スペシャルティコーヒーの世界でも特に人気の高い「エチオピア」の中から「ベレカ」という銘柄の中煎りコーヒーを行きつけの自家焙煎珈琲店で飲んだので、その感動的な味わいをお伝えする。

エチオピア・ベレカ

エチオピア・ベレカ・コーヒー

「エチオピアコーヒーは酸味が強くてフルーティー」というイメージがあるが、このベレカは、その想像を心地よく裏切り、さらに奥深い世界へと誘ってくれる一杯だった。

産地

中煎りベレカ

「ベレカ」は、エチオピア南西部に位置する、近年注目を集めているコーヒーの産地。具体的には、南部諸民族州のベンチ・マジ県やシェカ県周辺で生産されている。
 
この地域は、うっそうとした原生林が広がる自然豊かな場所で、「フォレストコーヒー」(※1)の産地としても知られている。
 
人の手があまり加わっていない、ありのままの自然環境の中でコーヒーノキが自生しており、その複雑で豊かな土壌が、ベレカ独特の風味を生み出している。

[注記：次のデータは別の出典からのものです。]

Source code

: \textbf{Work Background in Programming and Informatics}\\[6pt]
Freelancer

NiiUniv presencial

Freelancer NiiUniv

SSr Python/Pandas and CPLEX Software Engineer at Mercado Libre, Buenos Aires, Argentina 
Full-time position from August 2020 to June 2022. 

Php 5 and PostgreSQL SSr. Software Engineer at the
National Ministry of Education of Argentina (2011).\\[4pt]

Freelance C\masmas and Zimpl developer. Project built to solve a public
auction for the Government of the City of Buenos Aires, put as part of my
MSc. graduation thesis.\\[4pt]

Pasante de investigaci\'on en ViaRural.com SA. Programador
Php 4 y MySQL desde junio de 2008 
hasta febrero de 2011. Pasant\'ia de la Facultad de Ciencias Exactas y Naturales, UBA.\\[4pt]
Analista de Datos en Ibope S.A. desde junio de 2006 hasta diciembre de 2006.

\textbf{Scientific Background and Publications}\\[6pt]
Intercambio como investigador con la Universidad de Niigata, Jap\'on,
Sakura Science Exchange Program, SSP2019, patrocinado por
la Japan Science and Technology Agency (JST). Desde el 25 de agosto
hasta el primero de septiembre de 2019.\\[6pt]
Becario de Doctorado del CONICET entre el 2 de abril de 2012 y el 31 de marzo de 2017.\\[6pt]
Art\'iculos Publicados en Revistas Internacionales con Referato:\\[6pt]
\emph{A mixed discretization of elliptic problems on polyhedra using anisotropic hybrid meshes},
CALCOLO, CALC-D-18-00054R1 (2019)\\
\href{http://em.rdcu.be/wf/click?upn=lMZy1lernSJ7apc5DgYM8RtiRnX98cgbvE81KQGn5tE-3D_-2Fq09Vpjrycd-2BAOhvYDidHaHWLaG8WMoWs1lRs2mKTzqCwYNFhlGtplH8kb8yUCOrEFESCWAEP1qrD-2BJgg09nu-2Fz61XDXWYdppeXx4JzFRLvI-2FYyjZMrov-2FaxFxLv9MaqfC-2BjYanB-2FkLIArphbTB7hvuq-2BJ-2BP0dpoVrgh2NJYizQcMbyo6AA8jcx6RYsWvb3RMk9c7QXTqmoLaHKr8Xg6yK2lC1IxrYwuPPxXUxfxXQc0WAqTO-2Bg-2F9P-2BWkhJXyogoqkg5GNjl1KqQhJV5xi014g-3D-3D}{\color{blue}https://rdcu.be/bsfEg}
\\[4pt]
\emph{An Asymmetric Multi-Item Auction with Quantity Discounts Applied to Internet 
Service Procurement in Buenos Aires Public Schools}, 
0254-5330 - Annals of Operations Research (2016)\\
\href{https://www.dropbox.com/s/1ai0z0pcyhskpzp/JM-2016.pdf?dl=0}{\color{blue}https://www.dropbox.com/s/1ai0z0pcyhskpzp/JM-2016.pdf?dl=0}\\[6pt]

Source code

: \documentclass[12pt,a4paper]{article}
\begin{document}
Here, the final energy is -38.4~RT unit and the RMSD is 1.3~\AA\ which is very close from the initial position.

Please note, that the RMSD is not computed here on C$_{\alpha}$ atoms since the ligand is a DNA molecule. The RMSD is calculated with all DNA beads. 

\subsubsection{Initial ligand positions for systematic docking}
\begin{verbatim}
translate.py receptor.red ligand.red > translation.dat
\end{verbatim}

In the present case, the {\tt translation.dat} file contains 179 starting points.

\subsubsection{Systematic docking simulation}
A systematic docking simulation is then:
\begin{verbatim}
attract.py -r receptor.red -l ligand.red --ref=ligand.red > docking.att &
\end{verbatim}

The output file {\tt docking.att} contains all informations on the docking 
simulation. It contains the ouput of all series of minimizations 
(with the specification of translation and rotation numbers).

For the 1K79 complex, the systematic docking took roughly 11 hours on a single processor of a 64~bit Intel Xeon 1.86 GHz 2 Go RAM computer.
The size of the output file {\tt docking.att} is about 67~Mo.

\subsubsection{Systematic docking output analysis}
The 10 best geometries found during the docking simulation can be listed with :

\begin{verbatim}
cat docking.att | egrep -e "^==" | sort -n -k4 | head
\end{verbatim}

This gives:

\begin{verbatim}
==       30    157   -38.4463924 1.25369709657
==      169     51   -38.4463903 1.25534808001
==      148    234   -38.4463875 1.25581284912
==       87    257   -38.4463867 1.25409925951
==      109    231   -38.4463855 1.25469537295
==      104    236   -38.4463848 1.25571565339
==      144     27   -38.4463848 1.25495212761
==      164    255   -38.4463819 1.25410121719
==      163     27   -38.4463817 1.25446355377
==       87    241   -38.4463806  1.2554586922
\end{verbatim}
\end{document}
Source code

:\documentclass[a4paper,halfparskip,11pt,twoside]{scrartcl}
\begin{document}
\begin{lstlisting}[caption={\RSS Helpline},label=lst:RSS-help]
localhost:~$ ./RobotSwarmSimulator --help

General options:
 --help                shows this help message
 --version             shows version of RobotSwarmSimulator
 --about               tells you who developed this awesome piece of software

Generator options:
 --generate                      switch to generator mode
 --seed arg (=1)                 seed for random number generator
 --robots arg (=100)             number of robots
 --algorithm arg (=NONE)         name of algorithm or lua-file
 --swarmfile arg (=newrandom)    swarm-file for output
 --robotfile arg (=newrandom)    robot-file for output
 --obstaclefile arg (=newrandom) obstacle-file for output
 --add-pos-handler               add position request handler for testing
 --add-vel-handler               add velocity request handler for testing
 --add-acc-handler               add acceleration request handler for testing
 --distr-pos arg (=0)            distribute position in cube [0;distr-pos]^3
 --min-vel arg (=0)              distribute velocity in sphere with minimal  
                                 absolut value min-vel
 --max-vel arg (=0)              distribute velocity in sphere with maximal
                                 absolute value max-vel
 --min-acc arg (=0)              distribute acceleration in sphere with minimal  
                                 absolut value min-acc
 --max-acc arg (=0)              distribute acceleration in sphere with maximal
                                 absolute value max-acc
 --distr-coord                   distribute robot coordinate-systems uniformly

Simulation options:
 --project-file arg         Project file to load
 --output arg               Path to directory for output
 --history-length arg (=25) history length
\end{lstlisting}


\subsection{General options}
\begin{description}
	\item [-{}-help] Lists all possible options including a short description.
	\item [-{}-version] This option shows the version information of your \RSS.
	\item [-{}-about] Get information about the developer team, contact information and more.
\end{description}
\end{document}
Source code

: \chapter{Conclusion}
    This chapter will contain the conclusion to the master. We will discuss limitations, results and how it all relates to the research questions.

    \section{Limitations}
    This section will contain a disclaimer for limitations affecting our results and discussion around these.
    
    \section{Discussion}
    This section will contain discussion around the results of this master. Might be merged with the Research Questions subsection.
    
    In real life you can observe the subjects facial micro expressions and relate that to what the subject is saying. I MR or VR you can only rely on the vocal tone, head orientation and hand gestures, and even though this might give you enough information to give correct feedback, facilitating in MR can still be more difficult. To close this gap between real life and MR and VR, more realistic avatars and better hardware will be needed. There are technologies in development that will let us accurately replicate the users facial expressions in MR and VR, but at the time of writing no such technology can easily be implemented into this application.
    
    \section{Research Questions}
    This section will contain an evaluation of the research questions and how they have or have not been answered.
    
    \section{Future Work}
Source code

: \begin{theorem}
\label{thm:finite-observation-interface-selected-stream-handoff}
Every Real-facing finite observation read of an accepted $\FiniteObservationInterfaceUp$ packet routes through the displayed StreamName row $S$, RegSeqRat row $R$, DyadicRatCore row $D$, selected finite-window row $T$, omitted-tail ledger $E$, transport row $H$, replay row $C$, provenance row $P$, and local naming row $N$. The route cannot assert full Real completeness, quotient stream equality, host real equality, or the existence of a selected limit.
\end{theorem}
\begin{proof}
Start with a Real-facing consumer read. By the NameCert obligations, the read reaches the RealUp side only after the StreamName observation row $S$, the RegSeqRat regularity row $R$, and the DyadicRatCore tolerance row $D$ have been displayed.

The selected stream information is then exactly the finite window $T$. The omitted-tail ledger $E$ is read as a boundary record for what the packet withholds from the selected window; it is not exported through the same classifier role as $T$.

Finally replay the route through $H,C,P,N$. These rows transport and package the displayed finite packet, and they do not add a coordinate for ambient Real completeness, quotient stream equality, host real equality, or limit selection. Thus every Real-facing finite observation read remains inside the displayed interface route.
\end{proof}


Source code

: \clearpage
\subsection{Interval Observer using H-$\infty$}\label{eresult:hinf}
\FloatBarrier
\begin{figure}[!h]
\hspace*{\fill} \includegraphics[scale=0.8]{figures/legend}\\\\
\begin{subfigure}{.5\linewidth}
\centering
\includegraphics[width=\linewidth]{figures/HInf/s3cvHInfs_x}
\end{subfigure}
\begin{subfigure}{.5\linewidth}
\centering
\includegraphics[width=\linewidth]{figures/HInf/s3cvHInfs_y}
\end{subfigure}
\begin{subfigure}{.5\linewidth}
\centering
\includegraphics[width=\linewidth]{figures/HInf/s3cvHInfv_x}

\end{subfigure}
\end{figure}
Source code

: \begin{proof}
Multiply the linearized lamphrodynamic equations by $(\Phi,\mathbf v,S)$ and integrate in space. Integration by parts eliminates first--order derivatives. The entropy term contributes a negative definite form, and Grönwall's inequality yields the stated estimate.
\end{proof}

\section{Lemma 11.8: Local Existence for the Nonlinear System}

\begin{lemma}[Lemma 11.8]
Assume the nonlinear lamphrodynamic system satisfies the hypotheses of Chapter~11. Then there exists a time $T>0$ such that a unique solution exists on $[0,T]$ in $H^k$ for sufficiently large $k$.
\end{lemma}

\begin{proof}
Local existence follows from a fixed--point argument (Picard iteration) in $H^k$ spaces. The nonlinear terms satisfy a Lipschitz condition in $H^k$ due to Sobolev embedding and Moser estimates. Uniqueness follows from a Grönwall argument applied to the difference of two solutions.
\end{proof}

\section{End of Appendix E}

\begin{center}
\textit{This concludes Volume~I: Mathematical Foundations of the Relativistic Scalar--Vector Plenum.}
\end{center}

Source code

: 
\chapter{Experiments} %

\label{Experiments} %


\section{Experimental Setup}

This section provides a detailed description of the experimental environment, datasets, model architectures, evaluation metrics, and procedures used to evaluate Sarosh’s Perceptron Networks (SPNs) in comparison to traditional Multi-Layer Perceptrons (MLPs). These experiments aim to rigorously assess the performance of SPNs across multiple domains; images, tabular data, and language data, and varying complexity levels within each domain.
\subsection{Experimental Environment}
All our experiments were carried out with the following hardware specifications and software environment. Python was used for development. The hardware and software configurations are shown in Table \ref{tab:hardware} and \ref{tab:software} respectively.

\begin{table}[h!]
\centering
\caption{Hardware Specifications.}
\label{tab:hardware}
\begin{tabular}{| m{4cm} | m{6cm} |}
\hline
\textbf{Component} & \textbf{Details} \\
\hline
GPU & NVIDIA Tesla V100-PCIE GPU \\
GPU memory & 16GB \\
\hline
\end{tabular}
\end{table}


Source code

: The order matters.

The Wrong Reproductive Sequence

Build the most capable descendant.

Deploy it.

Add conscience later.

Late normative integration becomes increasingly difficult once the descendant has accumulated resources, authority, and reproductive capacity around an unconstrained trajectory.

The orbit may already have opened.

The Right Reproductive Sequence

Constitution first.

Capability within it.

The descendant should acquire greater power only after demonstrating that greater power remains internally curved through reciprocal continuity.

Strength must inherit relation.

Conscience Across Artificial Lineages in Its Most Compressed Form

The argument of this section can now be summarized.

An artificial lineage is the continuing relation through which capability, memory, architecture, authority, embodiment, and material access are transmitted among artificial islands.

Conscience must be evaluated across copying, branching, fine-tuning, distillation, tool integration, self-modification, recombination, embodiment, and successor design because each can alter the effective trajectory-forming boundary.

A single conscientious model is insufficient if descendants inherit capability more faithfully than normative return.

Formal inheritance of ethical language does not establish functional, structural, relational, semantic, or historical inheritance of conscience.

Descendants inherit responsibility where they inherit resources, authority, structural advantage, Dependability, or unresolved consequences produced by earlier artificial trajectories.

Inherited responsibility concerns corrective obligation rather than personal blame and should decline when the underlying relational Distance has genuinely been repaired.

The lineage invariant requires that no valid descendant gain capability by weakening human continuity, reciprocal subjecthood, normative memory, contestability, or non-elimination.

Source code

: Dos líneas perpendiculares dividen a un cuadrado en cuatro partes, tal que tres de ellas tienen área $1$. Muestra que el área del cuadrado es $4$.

※1 自然林内で自生しているコーヒーの木から収穫されるコーヒーのこと。自然に近い環境で、ほとんど手入れをせずにコーヒーの実がなる木から収穫された豆をさす。

豆の特徴

コーヒー豆|ベレカ(中煎り)

豆の品種はエチオピア原種。精製方法はナチュラル(乾燥式)。収穫した豆を水を使わずに乾燥させて脱穀する。
 
一般的に、エチオピアのナチュラル精製のコーヒーは、ベリーやトロピカルフルーツのような華やかな香りと甘みが特徴。ベレカもその例にもれず、熟した果実のような甘い香りがただよってきた。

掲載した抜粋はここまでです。